Return copies of the lines below that mention "target".

EXCERPTED DATA:
□ □ □ □ □
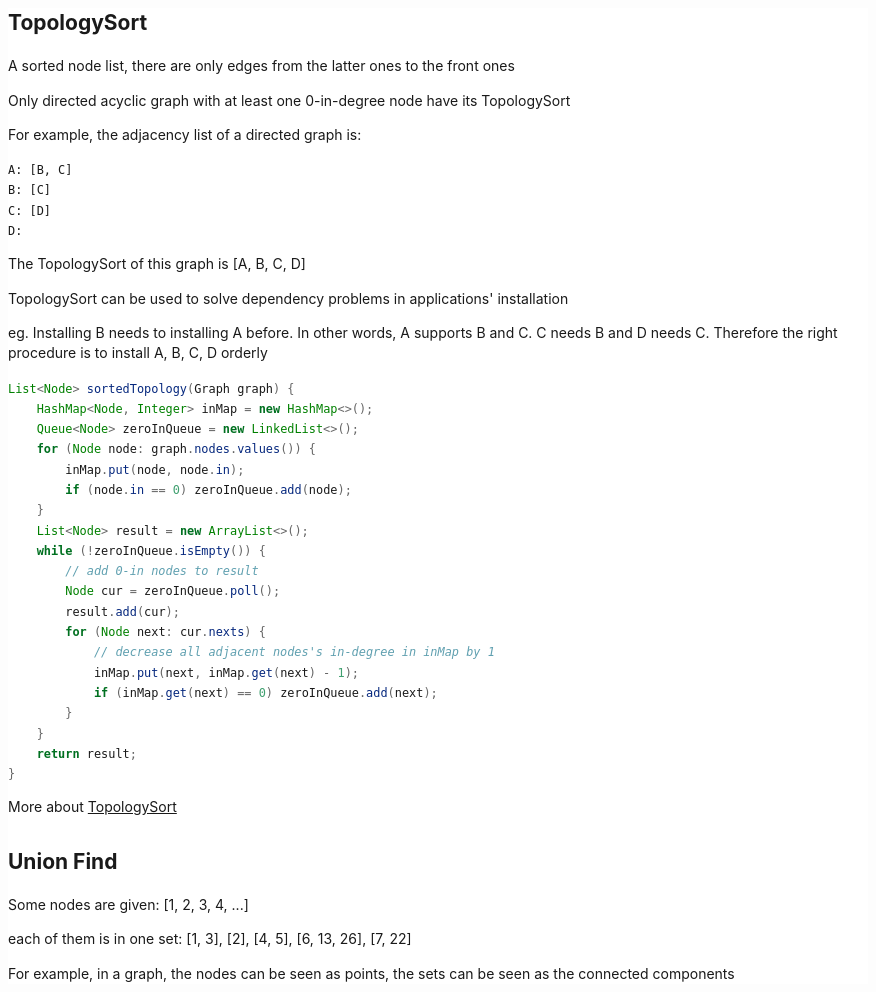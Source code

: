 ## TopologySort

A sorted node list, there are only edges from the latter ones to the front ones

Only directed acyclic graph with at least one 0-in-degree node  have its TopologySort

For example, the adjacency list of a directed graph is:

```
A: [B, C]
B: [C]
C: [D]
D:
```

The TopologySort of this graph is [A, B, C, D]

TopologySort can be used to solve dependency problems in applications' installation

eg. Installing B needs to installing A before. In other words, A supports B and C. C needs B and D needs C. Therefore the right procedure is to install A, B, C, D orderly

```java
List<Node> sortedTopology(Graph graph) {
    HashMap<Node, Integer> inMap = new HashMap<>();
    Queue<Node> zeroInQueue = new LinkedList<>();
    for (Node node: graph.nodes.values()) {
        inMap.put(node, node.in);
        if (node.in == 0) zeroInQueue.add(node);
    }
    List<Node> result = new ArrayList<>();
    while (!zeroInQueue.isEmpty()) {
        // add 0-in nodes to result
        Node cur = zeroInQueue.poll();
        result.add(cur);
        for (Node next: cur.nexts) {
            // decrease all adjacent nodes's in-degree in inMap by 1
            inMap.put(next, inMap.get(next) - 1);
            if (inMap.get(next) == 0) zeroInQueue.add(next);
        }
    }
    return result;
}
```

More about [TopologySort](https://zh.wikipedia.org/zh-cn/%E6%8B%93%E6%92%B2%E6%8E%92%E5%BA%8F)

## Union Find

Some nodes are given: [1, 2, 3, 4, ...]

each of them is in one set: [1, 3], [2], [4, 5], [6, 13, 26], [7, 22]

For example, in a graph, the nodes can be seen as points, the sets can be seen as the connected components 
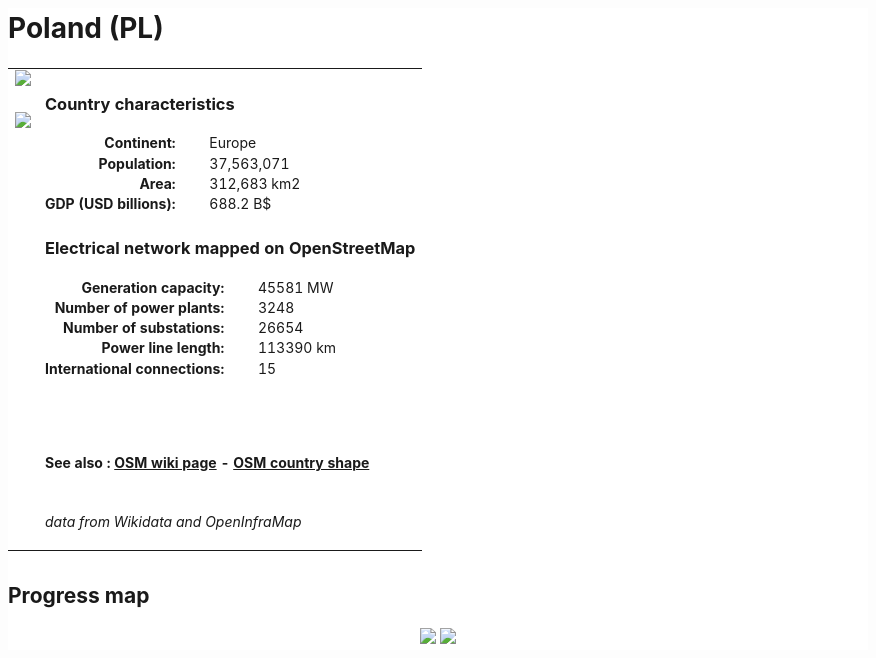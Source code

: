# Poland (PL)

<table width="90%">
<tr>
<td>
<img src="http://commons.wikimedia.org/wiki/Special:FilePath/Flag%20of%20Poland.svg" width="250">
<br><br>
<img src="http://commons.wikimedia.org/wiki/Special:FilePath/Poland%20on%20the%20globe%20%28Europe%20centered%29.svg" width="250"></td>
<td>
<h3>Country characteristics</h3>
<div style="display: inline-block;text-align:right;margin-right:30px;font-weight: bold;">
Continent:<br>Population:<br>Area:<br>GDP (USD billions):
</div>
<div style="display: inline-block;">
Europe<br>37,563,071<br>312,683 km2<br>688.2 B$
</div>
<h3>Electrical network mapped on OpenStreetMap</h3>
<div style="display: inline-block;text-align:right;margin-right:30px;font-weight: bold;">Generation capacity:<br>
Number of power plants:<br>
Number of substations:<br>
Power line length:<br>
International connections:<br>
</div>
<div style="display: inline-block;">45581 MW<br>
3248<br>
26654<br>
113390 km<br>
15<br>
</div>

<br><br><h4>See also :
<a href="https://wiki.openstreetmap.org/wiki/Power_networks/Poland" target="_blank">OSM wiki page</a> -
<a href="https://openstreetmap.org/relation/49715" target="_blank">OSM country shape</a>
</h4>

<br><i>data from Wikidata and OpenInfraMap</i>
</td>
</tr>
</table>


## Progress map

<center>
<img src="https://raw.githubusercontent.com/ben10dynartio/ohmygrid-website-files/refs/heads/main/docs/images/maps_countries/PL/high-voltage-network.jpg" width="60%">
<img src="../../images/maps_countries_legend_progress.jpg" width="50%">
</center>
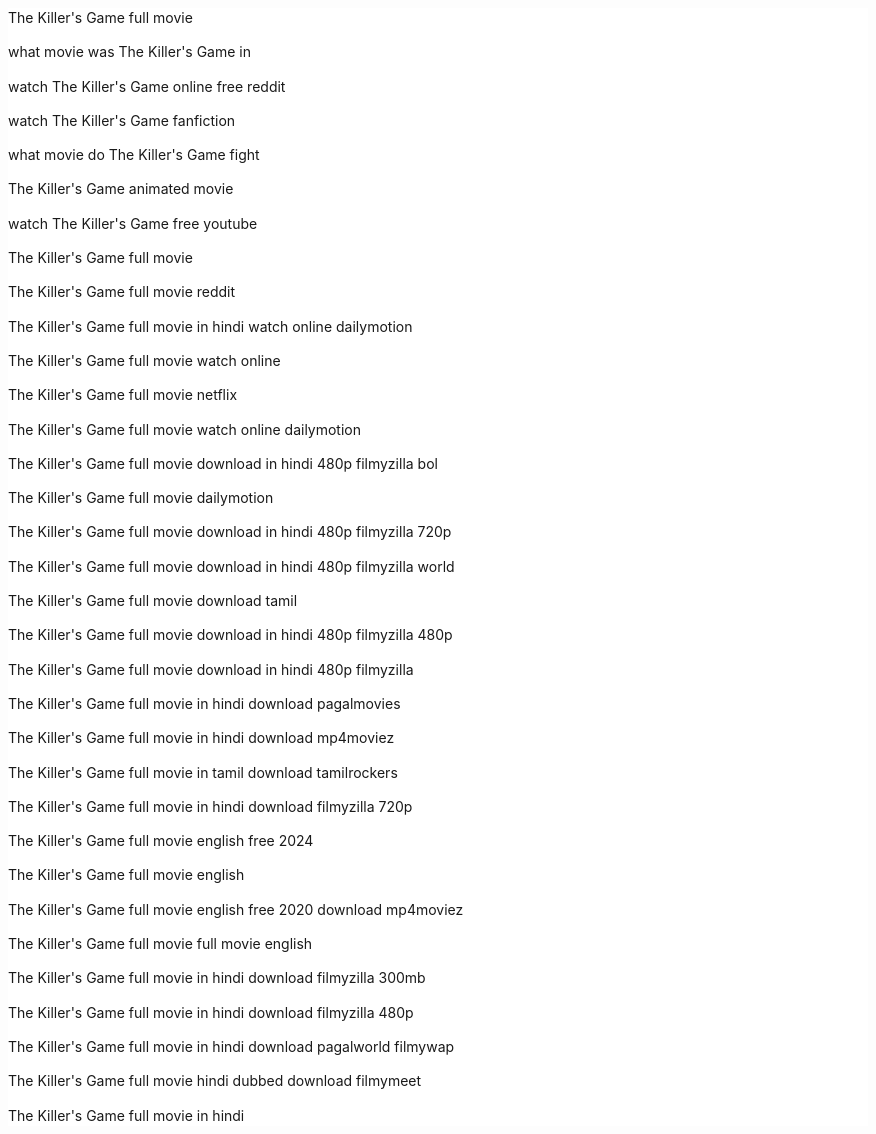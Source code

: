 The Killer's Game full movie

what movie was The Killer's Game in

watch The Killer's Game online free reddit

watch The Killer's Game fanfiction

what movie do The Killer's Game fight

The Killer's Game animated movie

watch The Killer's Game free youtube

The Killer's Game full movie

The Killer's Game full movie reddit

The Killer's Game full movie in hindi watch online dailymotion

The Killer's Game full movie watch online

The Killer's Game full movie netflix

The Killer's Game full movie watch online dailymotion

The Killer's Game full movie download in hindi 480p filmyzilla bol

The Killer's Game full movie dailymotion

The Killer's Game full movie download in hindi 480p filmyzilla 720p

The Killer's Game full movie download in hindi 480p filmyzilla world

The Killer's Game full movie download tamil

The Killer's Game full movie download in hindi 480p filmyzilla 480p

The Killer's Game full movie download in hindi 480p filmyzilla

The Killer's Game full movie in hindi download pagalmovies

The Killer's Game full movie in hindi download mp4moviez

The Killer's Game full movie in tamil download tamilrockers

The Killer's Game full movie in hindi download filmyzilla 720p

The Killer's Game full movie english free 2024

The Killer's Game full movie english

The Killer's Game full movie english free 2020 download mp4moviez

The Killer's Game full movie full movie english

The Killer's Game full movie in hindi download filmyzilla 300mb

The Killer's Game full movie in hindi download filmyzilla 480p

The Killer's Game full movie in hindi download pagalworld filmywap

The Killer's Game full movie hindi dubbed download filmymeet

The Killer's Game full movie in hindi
□ □ □ □ □
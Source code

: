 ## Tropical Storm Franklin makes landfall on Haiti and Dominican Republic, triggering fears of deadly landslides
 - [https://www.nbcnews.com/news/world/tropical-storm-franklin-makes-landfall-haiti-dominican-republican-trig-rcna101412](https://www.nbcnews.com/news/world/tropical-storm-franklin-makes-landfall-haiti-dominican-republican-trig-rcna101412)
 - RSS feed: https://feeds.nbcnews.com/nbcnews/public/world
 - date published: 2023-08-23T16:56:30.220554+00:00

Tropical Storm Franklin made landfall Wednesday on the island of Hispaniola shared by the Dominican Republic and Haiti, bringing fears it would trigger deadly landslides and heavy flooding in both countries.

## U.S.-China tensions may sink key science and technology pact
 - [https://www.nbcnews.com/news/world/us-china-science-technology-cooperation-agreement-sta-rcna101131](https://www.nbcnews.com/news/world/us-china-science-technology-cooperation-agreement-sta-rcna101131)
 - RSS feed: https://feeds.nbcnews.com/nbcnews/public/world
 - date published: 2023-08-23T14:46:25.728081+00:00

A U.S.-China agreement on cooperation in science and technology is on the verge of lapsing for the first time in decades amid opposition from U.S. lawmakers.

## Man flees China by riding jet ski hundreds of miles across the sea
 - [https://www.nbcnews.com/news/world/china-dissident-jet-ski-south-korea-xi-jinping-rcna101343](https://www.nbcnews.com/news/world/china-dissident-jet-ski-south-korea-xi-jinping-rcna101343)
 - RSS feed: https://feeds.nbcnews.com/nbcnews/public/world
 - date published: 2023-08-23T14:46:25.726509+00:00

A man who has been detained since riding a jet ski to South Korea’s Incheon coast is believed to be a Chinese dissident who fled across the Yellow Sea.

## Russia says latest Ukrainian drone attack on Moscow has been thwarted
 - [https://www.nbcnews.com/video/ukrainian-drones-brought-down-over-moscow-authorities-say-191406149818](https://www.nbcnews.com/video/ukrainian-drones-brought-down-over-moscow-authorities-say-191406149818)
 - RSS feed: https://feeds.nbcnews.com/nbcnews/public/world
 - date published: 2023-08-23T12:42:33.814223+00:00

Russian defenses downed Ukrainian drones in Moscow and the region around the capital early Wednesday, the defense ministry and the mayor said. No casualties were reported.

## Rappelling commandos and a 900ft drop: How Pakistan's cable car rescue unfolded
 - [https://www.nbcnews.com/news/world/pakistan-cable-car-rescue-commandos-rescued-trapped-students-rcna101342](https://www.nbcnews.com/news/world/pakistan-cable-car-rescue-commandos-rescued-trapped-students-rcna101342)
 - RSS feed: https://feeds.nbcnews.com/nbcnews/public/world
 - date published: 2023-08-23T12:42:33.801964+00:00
□ □ □ □ □
EXERCISE OUTPUT:
<a href="https://wiki.openstreetmap.org/wiki/Power_networks/Poland" target="_blank">OSM wiki page</a> -
<a href="https://openstreetmap.org/relation/49715" target="_blank">OSM country shape</a>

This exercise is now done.